We jogged uptown towards Mount Sinai Hospital while calling various friends and piecing together more and more of the story. Apparently, Nate was with three of our friends before he decided to jump into the back of an SUV with its hazards on; a car he confidently assumed was his Uber, despite the fact that he hadn’t called one. He was dropped off up the road, went to cross the street and got hit by a Toyota going ten to fifteen miles per hour. He was on Facetime with the friends he had ditched, and while falling backwards onto the cement he threw his phone onto the sidewalk, landing at the feet of a bystander who looked into the screen and calmly exclaimed, “Your friend just got hit by a car.”

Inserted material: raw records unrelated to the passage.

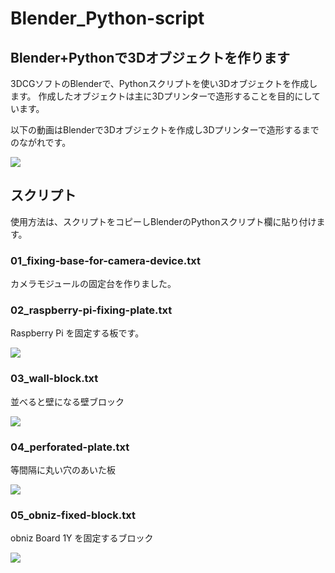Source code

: # Blender_Python-script

## Blender+Pythonで3Dオブジェクトを作ります

3DCGソフトのBlenderで、Pythonスクリプトを使い3Dオブジェクトを作成します。
作成したオブジェクトは主に3Dプリンターで造形することを目的にしています。

以下の動画はBlenderで3Dオブジェクトを作成し3Dプリンターで造形するまでのながれです。

[![](https://img.youtube.com/vi/-drzycYZWME/0.jpg)](https://www.youtube.com/watch?v=-drzycYZWME)

## スクリプト

使用方法は、スクリプトをコピーしBlenderのPythonスクリプト欄に貼り付けます。

### 01_fixing-base-for-camera-device.txt

カメラモジュールの固定台を作りました。

### 02_raspberry-pi-fixing-plate.txt

Raspberry Pi を固定する板です。

[![](https://img.youtube.com/vi/P0PMpqHBn6A/0.jpg)](https://www.youtube.com/watch?v=P0PMpqHBn6A)

### 03_wall-block.txt

並べると壁になる壁ブロック

[![](https://img.youtube.com/vi/JA5SUrXDHaU/0.jpg)](https://www.youtube.com/watch?v=JA5SUrXDHaU)

### 04_perforated-plate.txt

等間隔に丸い穴のあいた板

[![](https://img.youtube.com/vi/N5YkuJW_tWA/0.jpg)](https://www.youtube.com/watch?v=N5YkuJW_tWA)

### 05_obniz-fixed-block.txt

obniz Board 1Y を固定するブロック

[![](https://img.youtube.com/vi/69W80aoWBDo/0.jpg)](https://www.youtube.com/watch?v=69W80aoWBDo)

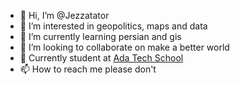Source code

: - 👋 Hi, I’m @Jezzatator
- 👀 I’m interested in geopolitics, maps and data
- 🌱 I’m currently learning persian and gis
- 💞️ I’m looking to collaborate on make a better world
- 🏫 Currently student at [Ada Tech School](https://adatechschool.fr/)
- 📫 How to reach me please don't 

<!---
Jezzatator/Jezzatator is a ✨ special ✨ repository because its `README.md` (this file) appears on your GitHub profile.
You can click the Preview link to take a look at your changes.
--->
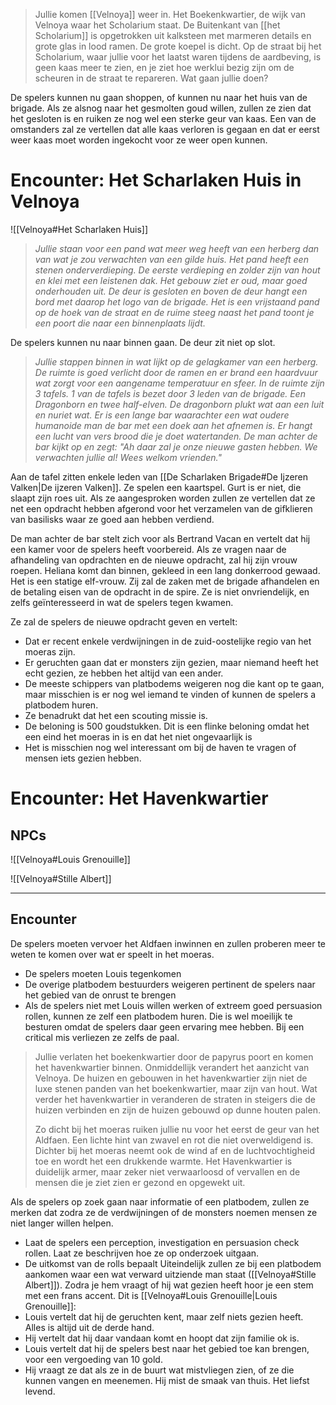 > Jullie komen [[Velnoya]] weer in. Het Boekenkwartier, de wijk van Velnoya waar het Scholarium staat. De Buitenkant van [[het Scholarium]] is opgetrokken uit kalksteen met marmeren details en grote glas in lood ramen. De grote koepel is dicht.
> Op de straat bij het Scholarium, waar jullie voor het laatst waren tijdens de aardbeving, is geen kaas meer te zien, en je ziet hoe werklui bezig zijn om de scheuren in de straat te repareren.
> Wat gaan jullie doen?

De spelers kunnen nu gaan shoppen, of kunnen nu naar het huis van de brigade.
Als ze alsnog naar het gesmolten goud willen, zullen ze zien dat het gesloten is en ruiken ze nog wel een sterke geur van kaas. Een van de omstanders zal ze vertellen dat alle kaas verloren is gegaan en dat er eerst weer kaas moet worden ingekocht voor ze weer open kunnen. 

# Encounter: Het Scharlaken Huis in Velnoya
![[Velnoya#Het Scharlaken Huis]]

> *Jullie staan voor een pand wat meer weg heeft van een herberg dan van wat je zou verwachten van een gilde huis. Het pand heeft een stenen onderverdieping. De eerste verdieping en zolder zijn van hout en klei met een leistenen dak. Het gebouw ziet er oud, maar goed onderhouden uit. De deur is gesloten en boven de deur hangt een bord met daarop het logo van de brigade. Het is een vrijstaand pand op de hoek van de straat en de ruime steeg naast het pand toont je een poort die naar een binnenplaats lijdt.*

De spelers kunnen nu naar binnen gaan. De deur zit niet op slot.

> *Jullie stappen binnen in wat lijkt op de gelagkamer van een herberg. De ruimte is goed verlicht door de ramen en er brand een haardvuur wat zorgt voor een aangename temperatuur en sfeer. In de ruimte zijn 3 tafels. 1 van de tafels is bezet door 3 leden van de brigade. Een Dragonborn en twee half-elven. De dragonborn plukt wat aan een luit en nuriet wat. Er is een lange bar waarachter een wat oudere humanoide man de bar met een doek aan het afnemen is. Er hangt een lucht van vers brood die je doet watertanden. De man achter de bar kijkt op en zegt: "Ah daar zal je onze nieuwe gasten hebben. We verwachten jullie al! Wees welkom vrienden."*

Aan de tafel zitten enkele leden van [[De Scharlaken Brigade#De Ijzeren Valken|De ijzeren Valken]]. Ze spelen een kaartspel.  Gurt is er niet, die slaapt zijn roes uit. Als ze aangesproken worden zullen ze vertellen dat ze net een opdracht hebben afgerond voor het verzamelen van de gifklieren van basilisks waar ze goed aan hebben verdiend.

De man achter de bar stelt zich voor als Bertrand Vacan en vertelt dat hij een kamer voor de spelers heeft voorbereid. 
Als ze vragen naar de afhandeling van opdrachten en de nieuwe opdracht, zal hij zijn vrouw roepen.
Heliana komt dan binnen, gekleed in een lang donkerrood gewaad. Het is een statige elf-vrouw.
Zij zal de zaken met de brigade afhandelen en de betaling eisen van de opdracht in de spire. Ze is niet onvriendelijk, en zelfs geïnteresseerd in wat de spelers tegen kwamen. 

Ze zal de spelers de nieuwe opdracht geven en vertelt:
- Dat er recent enkele verdwijningen in de zuid-oostelijke regio van het moeras zijn.
- Er geruchten gaan dat er monsters zijn gezien, maar niemand heeft het echt gezien, ze hebben het altijd van een ander.
- De meeste schippers van platbodems weigeren nog die kant op te gaan, maar misschien is er nog wel iemand te vinden of kunnen de spelers a platbodem huren.
- Ze benadrukt dat het een scouting missie is.
- De beloning is 500 goudstukken. Dit is een flinke beloning omdat het een eind het moeras in is en dat het niet ongevaarlijk is
- Het is misschien nog wel interessant om bij de haven te vragen of mensen iets gezien hebben.

# Encounter: Het Havenkwartier
## NPCs
![[Velnoya#Louis Grenouille]]

![[Velnoya#Stille Albert]]

---
## Encounter
De spelers moeten vervoer het Aldfaen inwinnen en zullen proberen meer te weten te komen over wat er speelt in het moeras. 
- De spelers moeten Louis tegenkomen
- De overige platbodem bestuurders weigeren pertinent de spelers naar het gebied van de onrust te brengen
- Als de spelers niet met Louis willen werken of extreem goed persuasion rollen, kunnen ze zelf een platbodem huren. Die is wel moeilijk te besturen omdat de spelers daar geen ervaring mee hebben. Bij een critical mis verliezen ze zelfs de paal.


> Jullie verlaten het boekenkwartier door de papyrus poort en komen het havenkwartier binnen. Onmiddellijk verandert het aanzicht van Velnoya. De huizen en gebouwen in het havenkwartier  zijn niet de luxe stenen panden van het boekenkwartier, maar zijn van hout. Wat verder het havenkwartier in veranderen de straten in steigers die de huizen verbinden en zijn de huizen gebouwd op dunne houten palen.
> 
> Zo dicht bij het moeras ruiken jullie nu voor het eerst de geur van het Aldfaen. Een lichte hint van zwavel en rot die niet overweldigend is. Dichter bij het moeras neemt ook de wind af en de luchtvochtigheid toe en wordt het een drukkende warmte. Het Havenkwartier is duidelijk armer, maar zeker niet verwaarloosd of vervallen en de mensen die je ziet zien er gezond en opgewekt uit.

Als de spelers op zoek gaan naar informatie of een platbodem, zullen ze merken dat zodra ze de verdwijningen of de monsters noemen mensen ze niet langer willen helpen. 
- Laat de spelers een perception, investigation en persuasion check rollen. Laat ze beschrijven hoe ze op onderzoek uitgaan.
- De uitkomst van de rolls bepaalt 
Uiteindelijk zullen ze bij een platbodem aankomen waar een wat verward uitziende man staat ([[Velnoya#Stille Albert]]). Zodra je hem vraagt of hij wat gezien heeft hoor je een stem met een frans accent. Dit is [[Velnoya#Louis Grenouille|Louis Grenouille]]:
- Louis vertelt dat hij de geruchten kent, maar zelf niets gezien heeft. Alles is altijd uit de derde hand.
- Hij vertelt dat hij daar vandaan komt en hoopt dat zijn familie ok is.
- Louis vertelt dat hij de spelers best naar het gebied toe kan brengen, voor een vergoeding van 10 gold.
- Hij vraagt ze dat als ze in de buurt wat mistvliegen zien, of ze die kunnen vangen en meenemen. Hij mist de smaak van thuis. Het liefst levend.
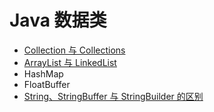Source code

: # Java 数据类

* [Collection 与 Collections]([https://github.com/ZhangMiao147/android_learning_notes/blob/master/Java/DataStructure/Colletion%E4%B8%8EColletions.md](https://github.com/ZhangMiao147/android_learning_notes/blob/master/Java/DataStructure/Colletion与Colletions.md))
* [ArrayList 与 LinkedList]([https://github.com/ZhangMiao147/android_learning_notes/blob/master/Java/DataStructure/ArrayList%E4%B8%8ELinkedList.md](https://github.com/ZhangMiao147/android_learning_notes/blob/master/Java/DataStructure/ArrayList与LinkedList.md))
* HashMap
* FloatBuffer
* [String、StringBuffer 与 StringBuilder 的区别]([https://github.com/ZhangMiao147/android_learning_notes/blob/master/Java/DataStructure/String%E3%80%81StringBuilder%E4%B8%8EStringBuffer%E7%9A%84%E5%8C%BA%E5%88%AB.md](https://github.com/ZhangMiao147/android_learning_notes/blob/master/Java/DataStructure/String、StringBuilder与StringBuffer的区别.md))

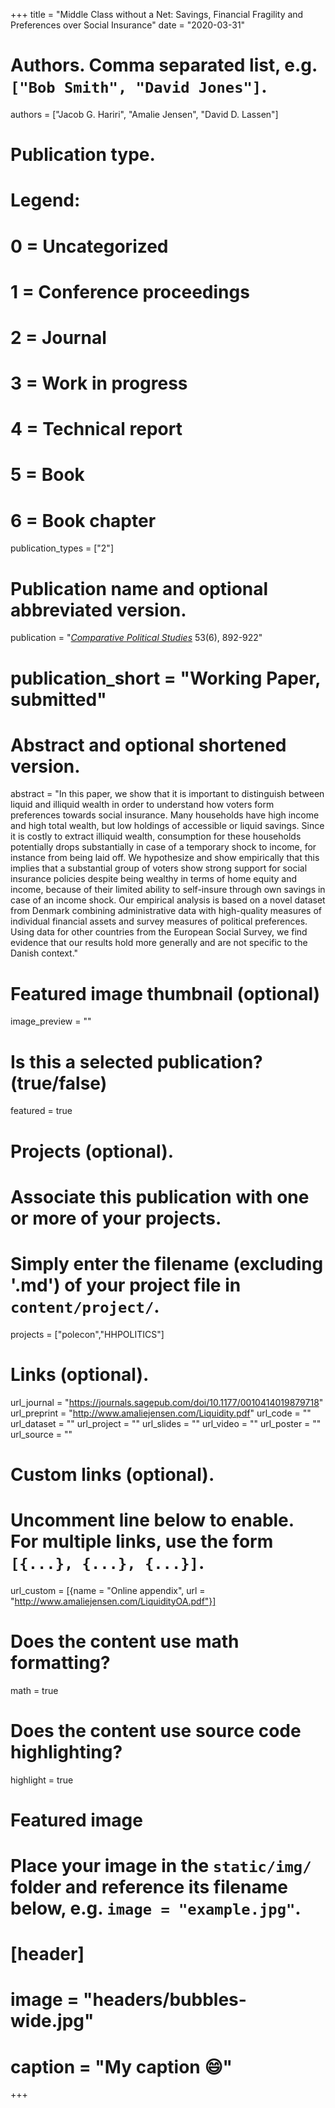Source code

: +++
title = "Middle Class without a Net: Savings, Financial Fragility and Preferences over Social Insurance"
date = "2020-03-31"

# Authors. Comma separated list, e.g. `["Bob Smith", "David Jones"]`.
authors = ["Jacob G. Hariri", "Amalie Jensen", "David D. Lassen"]

# Publication type.
# Legend:
# 0 = Uncategorized
# 1 = Conference proceedings
# 2 = Journal
# 3 = Work in progress
# 4 = Technical report
# 5 = Book
# 6 = Book chapter
publication_types = ["2"]

# Publication name and optional abbreviated version.
publication = "[*Comparative Political Studies*](https://journals.sagepub.com/doi/10.1177/0010414019879718) 53(6), 892-922"
# publication_short = "Working Paper, submitted"

# Abstract and optional shortened version.
abstract = "In this paper, we show that it is important to distinguish between liquid and illiquid wealth in order to understand how voters form preferences towards social insurance. Many households have high income and high total wealth, but low holdings of accessible or liquid savings. Since it is costly to extract illiquid wealth, consumption for these households potentially drops substantially in case of a temporary shock to income, for instance from being laid off. We hypothesize and show empirically that this implies that a substantial group of voters show strong support for social insurance policies despite being wealthy in terms of home equity and income, because of their limited ability to self-insure through own savings in case of an income shock. Our empirical analysis is based on a novel dataset from Denmark combining administrative data with high-quality measures of individual financial assets and survey measures of political preferences. Using data for other countries from the European Social Survey, we find evidence that our results hold more generally and are not specific to the Danish context."

# Featured image thumbnail (optional)
image_preview = ""

# Is this a selected publication? (true/false)
featured = true

# Projects (optional).
#   Associate this publication with one or more of your projects.
#   Simply enter the filename (excluding '.md') of your project file in `content/project/`.
projects = ["polecon","HHPOLITICS"]

# Links (optional).
url_journal = "https://journals.sagepub.com/doi/10.1177/0010414019879718"
url_preprint = "http://www.amaliejensen.com/Liquidity.pdf"
url_code = ""
url_dataset = ""
url_project = ""
url_slides = ""
url_video = ""
url_poster = ""
url_source = ""

# Custom links (optional).
#   Uncomment line below to enable. For multiple links, use the form `[{...}, {...}, {...}]`.
url_custom = [{name = "Online appendix", url = "http://www.amaliejensen.com/LiquidityOA.pdf"}]

# Does the content use math formatting?
math = true

# Does the content use source code highlighting?
highlight = true

# Featured image
# Place your image in the `static/img/` folder and reference its filename below, e.g. `image = "example.jpg"`.
# [header]
# image = "headers/bubbles-wide.jpg"
# caption = "My caption :smile:"

+++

The Facetime gang arrived at the scene around the same time as the cops did. Our friend Cam arrived first, and was somehow attentive enough to remember that Nate was carrying a fake ID. With multiple cops demanding that he give them the wallet he had just taken out of his unconscious friend’s pocket, Cam refused to hand it over. He also wouldn’t answer any questions, with the cops asking, “How old is your friend?” just to get an infuriatingly arrogant response, “Hell if I know, man.” I’m not saying that Cam deserved to be thrown to the ground, cuffed and brought into the precinct for questioning. If anything, I’m saying he’s kind of a badass.
Within fifteen minutes, there were nine New York City police officers that showed up alongside the ambulance to handle the gang of drunken brats. Nate was brought to the hospital and quickly sedated after coming-to and going absolutely berserk on one of the nurses. There’s not much record of what went on during his episode other than his undying refusal to tell them anything, even his name. When asked for it or any other piece of basic information, it was said that Nate would aggressively yell, “My name is Ibam Shibam!” That’s Ibam Shibam, an entirely fictional name pronounced E-Bomb She-Bomb. We don’t know where it came from. Neither does he. He doesn’t even remember saying it.
The larger group of us sat outside the hospital room waiting for more information for about thirty minutes, a time in which we were praying we’d be able to make jokes in the morning. Eventually we got word that Cam had already been released from the precinct (how he pulled this off, I still don’t know) and that Nate was awake and doing fine with no broken bones and no reason to stay for longer than that night. And after a solemn expression of gratitude, we hopped on the train to go home, making it back to our place at around three in the morning.
I woke up in a nauseous headachy haze, slowly trying to decipher which memories were real and which were fabricated throughout the morning. There were parts of the story of which I had very little recollection, and others that stood out in terrible clarity. The important thing to note, though, was that everyone was alive and well -- a fact that could have very well not been the case had a few things gone differently. I had always imagined coming to school in New York as this crazy time made up of close calls and blurry vision, but I always assumed that I was too bright, too mature to ever let myself get into a genuinely dangerous situation. Last night taught me and my friends that the city will eat you alive if you’re not too careful. That, and that Ibam Shibam will go down in history as one of the best drunken attempts at deception ever.